Your instructions: Go line by line through the entries and show those that hold the string "print".

====== Information given ======

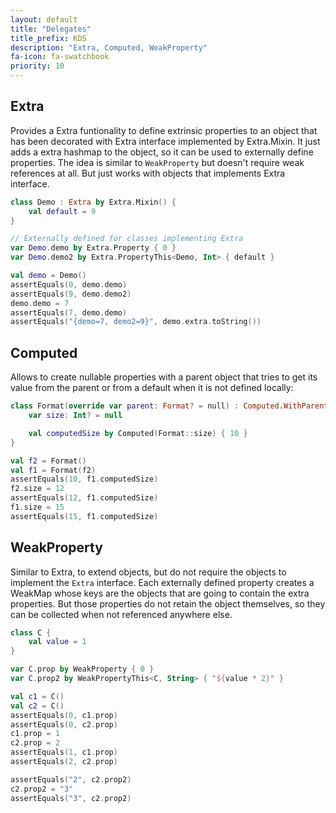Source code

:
 ```yaml
---
layout: default
title: "Delegates"
title_prefix: KDS
description: "Extra, Computed, WeakProperty"
fa-icon: fa-swatchbook
priority: 10
---
```


## Extra

Provides a Extra funtionality to define extrinsic properties to an object that has been decorated with Extra interface implemented by Extra.Mixin. It just adds a extra hashmap to the object, so it can be used to externally define properties. The idea is similar to `WeakProperty` but doesn't require weak references at all. But just works with objects that implements Extra interface.

```kotlin
class Demo : Extra by Extra.Mixin() {
    val default = 9
}

// Externally defined for classes implementing Extra
var Demo.demo by Extra.Property { 0 }
var Demo.demo2 by Extra.PropertyThis<Demo, Int> { default }

val demo = Demo()
assertEquals(0, demo.demo)
assertEquals(9, demo.demo2)
demo.demo = 7
assertEquals(7, demo.demo)
assertEquals("{demo=7, demo2=9}", demo.extra.toString())
```

## Computed

Allows to create nullable properties with a parent object that tries to get its value from the parent or from a default when it is not defined locally:

```kotlin
class Format(override var parent: Format? = null) : Computed.WithParent<Format> {
    var size: Int? = null

    val computedSize by Computed(Format::size) { 10 }
}

val f2 = Format()
val f1 = Format(f2)
assertEquals(10, f1.computedSize)
f2.size = 12
assertEquals(12, f1.computedSize)
f1.size = 15
assertEquals(15, f1.computedSize)
```

## WeakProperty

Similar to Extra, to extend objects, but do not require the objects to implement the `Extra` interface. Each externally defined property creates a WeakMap whose keys are the objects that are going to contain the extra properties. But those properties do not retain the object themselves, so they can be collected when not referenced anywhere else.

```kotlin
class C {
    val value = 1
}

var C.prop by WeakProperty { 0 }
var C.prop2 by WeakPropertyThis<C, String> { "${value * 2}" }

val c1 = C()
val c2 = C()
assertEquals(0, c1.prop)
assertEquals(0, c2.prop)
c1.prop = 1
c2.prop = 2
assertEquals(1, c1.prop)
assertEquals(2, c2.prop)

assertEquals("2", c2.prop2)
c2.prop2 = "3"
assertEquals("3", c2.prop2)
```
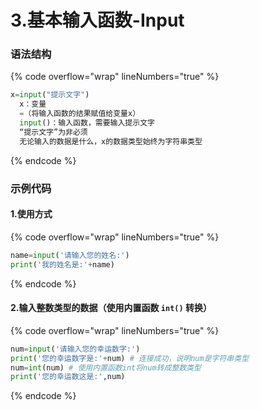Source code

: # 3.基本输入函数-Input

### 语法结构

{% code overflow="wrap" lineNumbers="true" %}
```python
x=input("提示文字")
  x：变量
  =（将输入函数的结果赋值给变量x）
  input()：输入函数，需要输入提示文字
  “提示文字”为非必须
  无论输入的数据是什么，x的数据类型始终为字符串类型
```
{% endcode %}

### 示例代码

#### 1.使用方式

{% code overflow="wrap" lineNumbers="true" %}
```python
name=input('请输入您的姓名:')
print('我的姓名是:'+name)
```
{% endcode %}

#### 2.输入整数类型的数据（使用内置函数 `int()` 转换）

{% code overflow="wrap" lineNumbers="true" %}
```python
num=input('请输入您的幸运数字:')
print('您的幸运数字是:'+num) # 连接成功，说明num是字符串类型
num=int(num) # 使用内置函数int将num转成整数类型
print('您的幸运数这是:',num)
```
{% endcode %}

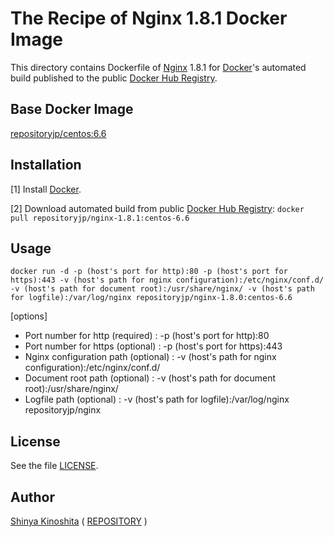 # The Recipe of Nginx 1.8.1 Docker Image

This directory contains Dockerfile of [Nginx](http://nginx.org/en/) 1.8.1 for [Docker](https://www.docker.com/)'s automated build published to the public [Docker Hub Registry](https://hub.docker.com/).

## Base Docker Image

[repositoryjp/centos:6.6](https://hub.docker.com/r/repositoryjp/centos/)

## Installation

[1] Install [Docker](https://www.docker.com/).

[2] Download automated build from public [Docker Hub Registry](https://hub.docker.com/): `docker pull repositoryjp/nginx-1.8.1:centos-6.6`

## Usage

```
docker run -d -p (host's port for http):80 -p (host's port for https):443 -v (host's path for nginx configuration):/etc/nginx/conf.d/ -v (host's path for document root):/usr/share/nginx/ -v (host's path for logfile):/var/log/nginx repositoryjp/nginx-1.8.0:centos-6.6
```

[options]

* Port number for http (required) : -p (host's port for http):80
* Port number for https (optional) : -p (host's port for https):443
* Nginx configuration path (optional) : -v (host's path for nginx configuration):/etc/nginx/conf.d/
* Document root path (optional) : -v (host's path for document root):/usr/share/nginx/
* Logfile path (optional) : -v (host's path for logfile):/var/log/nginx repositoryjp/nginx

## License

See the file [LICENSE](../../../../../LICENSE).

## Author

[Shinya Kinoshita](http://www.shinyakinoshita.com) ( [REPOSITORY](http://www.repositories.jp) )
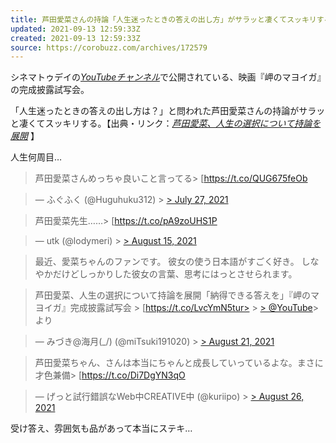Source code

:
 ```yaml
---
title: 芦田愛菜さんの持論「人生迷ったときの答えの出し方」がサラッと凄くてスッキリする
updated: 2021-09-13 12:59:33Z
created: 2021-09-13 12:59:33Z
source: https://corobuzz.com/archives/172579
---
```


シネマトゥデイの[*YouTubeチャンネル*](https://www.youtube.com/channel/UCRxDTCmIjgli-Xgh2KPE9dA)で公開されている、映画『岬のマヨイガ』の完成披露試写会。

「人生迷ったときの答えの出し方は？」と問われた芦田愛菜さんの持論がサラッと凄くてスッキリする。【出典・リンク：[*芦田愛菜、人生の選択について持論を展開*](https://www.youtube.com/watch?v=Ljn8W_sVDSY) 】

人生何周目…
> 芦田愛菜さんめっちゃ良いこと言ってる> [https://t.co/QUG675feOb

> — ふぐふく (@Huguhuku312) > [> July 27, 2021](https://twitter.com/Huguhuku312/status/1419985357785817101?ref_src=twsrc%5Etfw)

> 芦田愛菜先生……> [https://t.co/pA9zoUHS1P

> — utk (@lodymeri) > [> August 15, 2021](https://twitter.com/lodymeri/status/1426824517482016775?ref_src=twsrc%5Etfw)

> 最近、愛菜ちゃんのファンです。
> 彼女の使う日本語がすごく好き。
> しなやかだけどしっかりした彼女の言葉、思考にはっとさせられます。

> 芦田愛菜、人生の選択について持論を展開「納得できる答えを」『岬のマヨイガ』完成披露試写会 > [https://t.co/LvcYmN5tur>   > [> @YouTube](https://twitter.com/YouTube?ref_src=twsrc%5Etfw)> より

> — みづき@海月(\_/) (@miTsuki191020) > [> August 21, 2021](https://twitter.com/miTsuki191020/status/1429216402901135360?ref_src=twsrc%5Etfw)

> 芦田愛菜ちゃん、さんは本当にちゃんと成長していっているよな。まさに才色兼備> [https://t.co/Di7DgYN3qO

> — げっと試行錯誤なWeb中CREATIVE中 (@kuriipo) > [> August 26, 2021](https://twitter.com/kuriipo/status/1430916654980952064?ref_src=twsrc%5Etfw)

受け答え、雰囲気も品があって本当にステキ…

======

Solution for this problem:
print('我的姓名是:'+name)
print('您的幸运数字是:'+num) # 连接成功，说明num是字符串类型
print('您的幸运数这是:',num)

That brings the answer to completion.